▶ [Your instructions]
Among the entries below, one stretch runs from the line that contains "to no covering." through the line that contains "comenzó con el desarrollo". Repeat that stretch exactly, ends included, and only that.

(Collected data)
※

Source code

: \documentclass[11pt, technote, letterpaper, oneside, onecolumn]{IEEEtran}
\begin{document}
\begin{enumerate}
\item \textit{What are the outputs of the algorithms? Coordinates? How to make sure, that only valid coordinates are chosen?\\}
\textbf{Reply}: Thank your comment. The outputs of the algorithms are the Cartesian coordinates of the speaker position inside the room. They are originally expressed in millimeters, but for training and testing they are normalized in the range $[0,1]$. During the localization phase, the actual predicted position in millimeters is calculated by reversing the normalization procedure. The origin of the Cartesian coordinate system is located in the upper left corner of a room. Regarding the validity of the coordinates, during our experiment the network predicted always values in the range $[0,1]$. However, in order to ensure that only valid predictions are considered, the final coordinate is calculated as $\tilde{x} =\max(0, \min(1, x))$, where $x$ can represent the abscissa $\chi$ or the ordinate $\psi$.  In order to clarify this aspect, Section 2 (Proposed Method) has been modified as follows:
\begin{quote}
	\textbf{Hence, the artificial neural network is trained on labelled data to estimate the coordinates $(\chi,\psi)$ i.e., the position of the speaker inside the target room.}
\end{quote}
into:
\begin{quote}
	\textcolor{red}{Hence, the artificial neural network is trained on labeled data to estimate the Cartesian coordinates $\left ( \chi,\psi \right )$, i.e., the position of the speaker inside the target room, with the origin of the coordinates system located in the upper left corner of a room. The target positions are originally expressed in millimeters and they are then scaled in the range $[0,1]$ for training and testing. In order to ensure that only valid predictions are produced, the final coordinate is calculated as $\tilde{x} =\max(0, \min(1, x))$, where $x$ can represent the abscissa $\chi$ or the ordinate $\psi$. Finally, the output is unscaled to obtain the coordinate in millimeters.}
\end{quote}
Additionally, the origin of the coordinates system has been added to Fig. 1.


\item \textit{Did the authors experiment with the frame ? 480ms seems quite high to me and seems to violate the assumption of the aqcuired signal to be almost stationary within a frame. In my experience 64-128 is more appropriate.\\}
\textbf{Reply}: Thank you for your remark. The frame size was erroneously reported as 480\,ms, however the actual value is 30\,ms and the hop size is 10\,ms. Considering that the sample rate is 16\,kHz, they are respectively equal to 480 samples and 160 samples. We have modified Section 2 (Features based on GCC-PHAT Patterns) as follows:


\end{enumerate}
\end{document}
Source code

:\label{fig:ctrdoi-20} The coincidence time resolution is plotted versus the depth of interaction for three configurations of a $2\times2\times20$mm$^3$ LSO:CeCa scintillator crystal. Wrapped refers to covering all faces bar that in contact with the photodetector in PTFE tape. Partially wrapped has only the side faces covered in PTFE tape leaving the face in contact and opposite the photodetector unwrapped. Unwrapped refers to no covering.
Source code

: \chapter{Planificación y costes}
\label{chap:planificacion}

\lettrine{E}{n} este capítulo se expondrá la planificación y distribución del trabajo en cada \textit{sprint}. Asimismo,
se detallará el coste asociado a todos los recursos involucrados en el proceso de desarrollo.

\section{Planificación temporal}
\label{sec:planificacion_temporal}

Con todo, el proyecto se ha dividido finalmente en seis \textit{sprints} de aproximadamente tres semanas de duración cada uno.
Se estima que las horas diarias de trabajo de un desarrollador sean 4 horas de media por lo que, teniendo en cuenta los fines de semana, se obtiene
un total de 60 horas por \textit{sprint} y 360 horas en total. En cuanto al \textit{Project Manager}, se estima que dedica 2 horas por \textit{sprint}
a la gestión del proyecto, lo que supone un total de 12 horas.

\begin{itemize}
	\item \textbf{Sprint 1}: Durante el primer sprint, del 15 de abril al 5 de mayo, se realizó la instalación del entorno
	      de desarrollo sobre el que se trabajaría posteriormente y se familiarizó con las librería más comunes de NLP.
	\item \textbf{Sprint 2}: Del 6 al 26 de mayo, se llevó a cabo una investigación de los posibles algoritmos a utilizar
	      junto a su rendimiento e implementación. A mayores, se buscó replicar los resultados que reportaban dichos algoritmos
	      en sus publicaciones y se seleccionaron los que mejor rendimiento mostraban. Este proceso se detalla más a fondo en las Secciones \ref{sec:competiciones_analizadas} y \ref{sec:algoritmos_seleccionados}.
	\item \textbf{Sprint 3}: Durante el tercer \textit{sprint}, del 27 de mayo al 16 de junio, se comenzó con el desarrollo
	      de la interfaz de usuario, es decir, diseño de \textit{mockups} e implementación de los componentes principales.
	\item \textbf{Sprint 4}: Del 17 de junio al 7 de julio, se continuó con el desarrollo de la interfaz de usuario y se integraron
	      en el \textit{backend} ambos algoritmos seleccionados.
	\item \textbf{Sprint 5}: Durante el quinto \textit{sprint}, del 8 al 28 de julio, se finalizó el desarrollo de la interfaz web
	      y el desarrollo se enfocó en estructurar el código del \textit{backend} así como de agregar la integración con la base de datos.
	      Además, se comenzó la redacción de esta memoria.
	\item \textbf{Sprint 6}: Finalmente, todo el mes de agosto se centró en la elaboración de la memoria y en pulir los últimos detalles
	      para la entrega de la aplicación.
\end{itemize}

※

▶ [Response area]
:\label{fig:ctrdoi-20} The coincidence time resolution is plotted versus the depth of interaction for three configurations of a $2\times2\times20$mm$^3$ LSO:CeCa scintillator crystal. Wrapped refers to covering all faces bar that in contact with the photodetector in PTFE tape. Partially wrapped has only the side faces covered in PTFE tape leaving the face in contact and opposite the photodetector unwrapped. Unwrapped refers to no covering.
Source code

: \chapter{Planificación y costes}
\label{chap:planificacion}

\lettrine{E}{n} este capítulo se expondrá la planificación y distribución del trabajo en cada \textit{sprint}. Asimismo,
se detallará el coste asociado a todos los recursos involucrados en el proceso de desarrollo.

\section{Planificación temporal}
\label{sec:planificacion_temporal}

Con todo, el proyecto se ha dividido finalmente en seis \textit{sprints} de aproximadamente tres semanas de duración cada uno.
Se estima que las horas diarias de trabajo de un desarrollador sean 4 horas de media por lo que, teniendo en cuenta los fines de semana, se obtiene
un total de 60 horas por \textit{sprint} y 360 horas en total. En cuanto al \textit{Project Manager}, se estima que dedica 2 horas por \textit{sprint}
a la gestión del proyecto, lo que supone un total de 12 horas.

\begin{itemize}
	\item \textbf{Sprint 1}: Durante el primer sprint, del 15 de abril al 5 de mayo, se realizó la instalación del entorno
	      de desarrollo sobre el que se trabajaría posteriormente y se familiarizó con las librería más comunes de NLP.
	\item \textbf{Sprint 2}: Del 6 al 26 de mayo, se llevó a cabo una investigación de los posibles algoritmos a utilizar
	      junto a su rendimiento e implementación. A mayores, se buscó replicar los resultados que reportaban dichos algoritmos
	      en sus publicaciones y se seleccionaron los que mejor rendimiento mostraban. Este proceso se detalla más a fondo en las Secciones \ref{sec:competiciones_analizadas} y \ref{sec:algoritmos_seleccionados}.
	\item \textbf{Sprint 3}: Durante el tercer \textit{sprint}, del 27 de mayo al 16 de junio, se comenzó con el desarrollo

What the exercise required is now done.